Site ed.note: For an earlier similar article by Cash on Americanism and freedom of speech, see "I Propose A Lodge" - March 4, 1928, a "Moving Row" column for The News. Cash's article brings to mind the speaker ban laws enacted in North Carolina in the early Sixties and used ultimately to prevent invitations to left leaning speakers at the University of North Carolina, until near revolt by students forced reconsideration. Such incidents, with anti-war protests later, led then television commentator Jesse Helms to brand the students at the University "pinkoes", a statement garnering much favor among his right leaning friends. And at the same point in time, 1964, on the other coast, the "Free Speech Movement" wound up in seizure of the campus administration building over similar speaker bans at the University of California at Berkeley--an incident which provided one Edwin Meese, District Attorney of Alameda County at the time, his early claim to fame by his thorough and swift prosecutions of the protesters. As Cash well said it, such suppression by fools tends to make martyrs of the fools they sometimes seek to suppress.

 

A BOOK which is badly needed in these United States is a sort of simple primer of Americanism, designed for people who are barely able to read, and also for people who, being well able to read, apparently exercise the faculty on Hearst newspapers. I say it is badly needed on the evidence afforded in recent days by the violent expression of Earl Browder's speeches at Tampa and Terre Haute, and the equally violent suppression of a communist candidate for governor at Oak Park, Ill., a bailiwick of Chicago which lays some claim to culture and which can boast of being the birth place of the celebrated Mr.
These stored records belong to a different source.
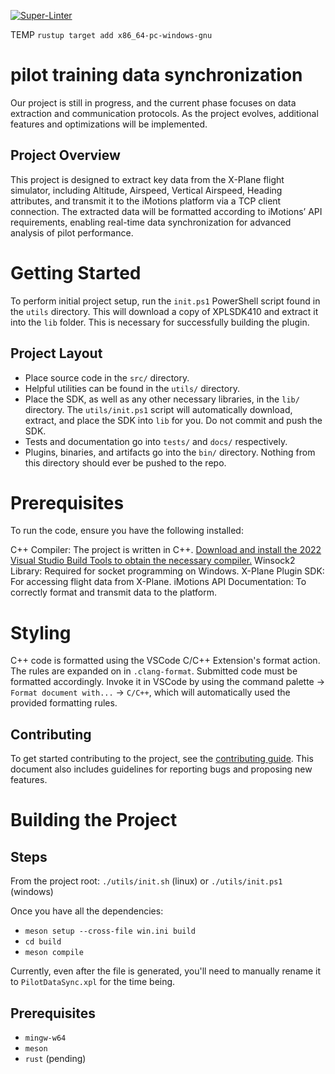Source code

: [![Super-Linter](https://github.com/oss-slu/PilotDataSynchronization/actions/workflows/code-linting.yml/badge.svg)](https://github.com/marketplace/actions/super-linter)


TEMP
`rustup target add x86_64-pc-windows-gnu`

# pilot training data synchronization

Our project is still in progress, and the current phase focuses on data extraction and communication protocols. As the project evolves, additional features and optimizations will be implemented.

## Project Overview

This project is designed to extract key data from the X-Plane flight simulator, including Altitude, Airspeed, Vertical Airspeed, Heading attributes, and transmit it to the iMotions platform via a TCP client connection. The extracted data will be formatted according to iMotions’ API requirements, enabling real-time data synchronization for advanced analysis of pilot performance.

# Getting Started
To perform initial project setup, run the `init.ps1` PowerShell script found in the `utils` directory. This will download a copy of XPLSDK410 and extract it into the `lib` folder. This is necessary for successfully building the plugin.

## Project Layout
- Place source code in the `src/` directory.
- Helpful utilities can be found in the `utils/` directory.
- Place the SDK, as well as any other necessary libraries, in the `lib/` directory. The `utils/init.ps1` script will automatically download, extract, and place the SDK into `lib` for you. Do not commit and push the SDK.
- Tests and documentation go into `tests/` and `docs/` respectively.
- Plugins, binaries, and artifacts go into the `bin/` directory. Nothing from this directory should ever be pushed to the repo.

# Prerequisites

To run the code, ensure you have the following installed:

C++ Compiler: The project is written in C++. [Download and install the 2022 Visual Studio Build Tools to obtain the necessary compiler.](https://visualstudio.microsoft.com/downloads/#build-tools-for-visual-studio-2022)
Winsock2 Library: Required for socket programming on Windows.
X-Plane Plugin SDK: For accessing flight data from X-Plane.
iMotions API Documentation: To correctly format and transmit data to the platform.

# Styling
C++ code is formatted using the VSCode C/C++ Extension's format action. The rules are expanded on in `.clang-format`. Submitted code must be formatted accordingly. Invoke it in VSCode by using the command palette -> `Format document with...` -> `C/C++`, which will automatically used the provided formatting rules.

## Contributing

To get started contributing to the project, see the [contributing guide](CONTRIBUTING.md).
This document also includes guidelines for reporting bugs and proposing new features.

# Building the Project

## Steps
From the project root: `./utils/init.sh` (linux) or `./utils/init.ps1` (windows)

Once you have all the dependencies:
- `meson setup --cross-file win.ini build`
- `cd build`
- `meson compile`

Currently, even after the file is generated, you'll need to manually rename it to `PilotDataSync.xpl` for the time being.

## Prerequisites
- `mingw-w64`
- `meson`
- `rust` (pending)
Ernest Hemingway. On the evidence afforded by these and also by the police forces in the city administrations of these towns, who stood by blind and deaf while the violence was in progress and never raised a hand to stop it. Yes, and also on the evidence afforded by the great mass of the citizens of these towns, who have yet to rise up in anger against the connivance of police and city administrations in such violence.

There are various explanations invoked for the conduct of such people as participate in these affairs, or who lend them their open or tacit approval. One of the most common is that they are really saddists at heart, eager for any scapegoat at which to vent their native delight in brutality, and also the hate bred in them by a constant sense of inferiority. And in the realm of the subconscious there is probably considerable truth here.

So, from the standpoint of behaviorism, is there a kind of truth in the ironic explanation that these people are really themselves communists at heart, anxious to accommodate Mr. Browder and his comrades by making them into martyrs and affording them reams and reams of newspaper space that they could not otherwise command, and so breeding communists right and left? Certainly, that is the way it works out in practice.

The safest and simplest explanation, I think, is that these oppressors are (for conscious purposes) honest enoug--and stupi--and ignorant. They plainly carry in their breasts a vast conviction of rectitude, and undoubtedly see themselves as paladins of patriotism galloping up ineffable slopes to the defense of the faith--undoubtedly believe, when they profess to be defending Americanism, that that is exactly what they are about. The trouble is that they have no notion as to what Americanism actually is, and are too dull to find out for themselves--bombarded, as they are, by lies from every side.

Hence, as I say, I think somebody ought to write them a simple little book. And to that I'll add that somebody else ought to endow a foundation to see that the little book gets into their hands.

About the content of the book there would be no difficulty, of course. As I need not tell people of any sense, Americanism is, in its essence, an ideal, which began by repudiating "every form of tyranny over the mind of man," and which sets up the people as the sole source of authority, expressly asserts the right of the people to make and destroy governments as they think best, and professes faith in the capacity of the people, for all their blunders, to work steadily toward the creation of an order in which the opportunity for self-development, and such measure of happiness as is possible to imperfect man under a not-always-kindly nature, will be ever wider and wider for the generality.

And, another thing which I need not tell people of any sense, the foundation stone of that ideal is, of course, the right to free speech. And when we say the right to free speech, we mean just that. We mean the right to say what seems damnable to every last man in the land save only the speaker himself. Nay, we mean even the right to say what the speaker himself may think in his private mind to be damnable. We mean the right of William Randolph Hearst to poison the stream of national thought with stories that, according to his own confession, he knows to be vicious fabrications; the right of a Huey Long or a Gerald L. K. Smith to loose their cynical falsehoods; the right of an Irish congressman, himself an emigrant to the land, to shout "communist!" and "Traitor to the American Tradition!" at the reigning President of the United States; and we mean precisely the right of Earl Browder to peddle his moonshine in broad and open day. Precisely the right of Browder to speak without molestation, and the right of anybody who cares to hear him without molestation.

So much is true both logically and historically. For once you deny the freedom of speech to Communist Browder, there is no longer a freedom of speech. Tomorrow, given the circumstances, the way will be wide open to deny the right to a Democrat or Republican or a free taxer or a Catholic or Baptist, or what you please. And whoever knows his American history knows that the men who fought for and established this right as a part of the American heritage explicitly meant that there should be no limitation whatever on it.

Dangerous? Of course. Every liberty is dangerous. But it is part of the American ideal that we have chosen this danger rather than the danger I have just been reciting, as the lesser of the two. It is part of the American ideal that we choose to rest faith in the good sense of the people in the long run.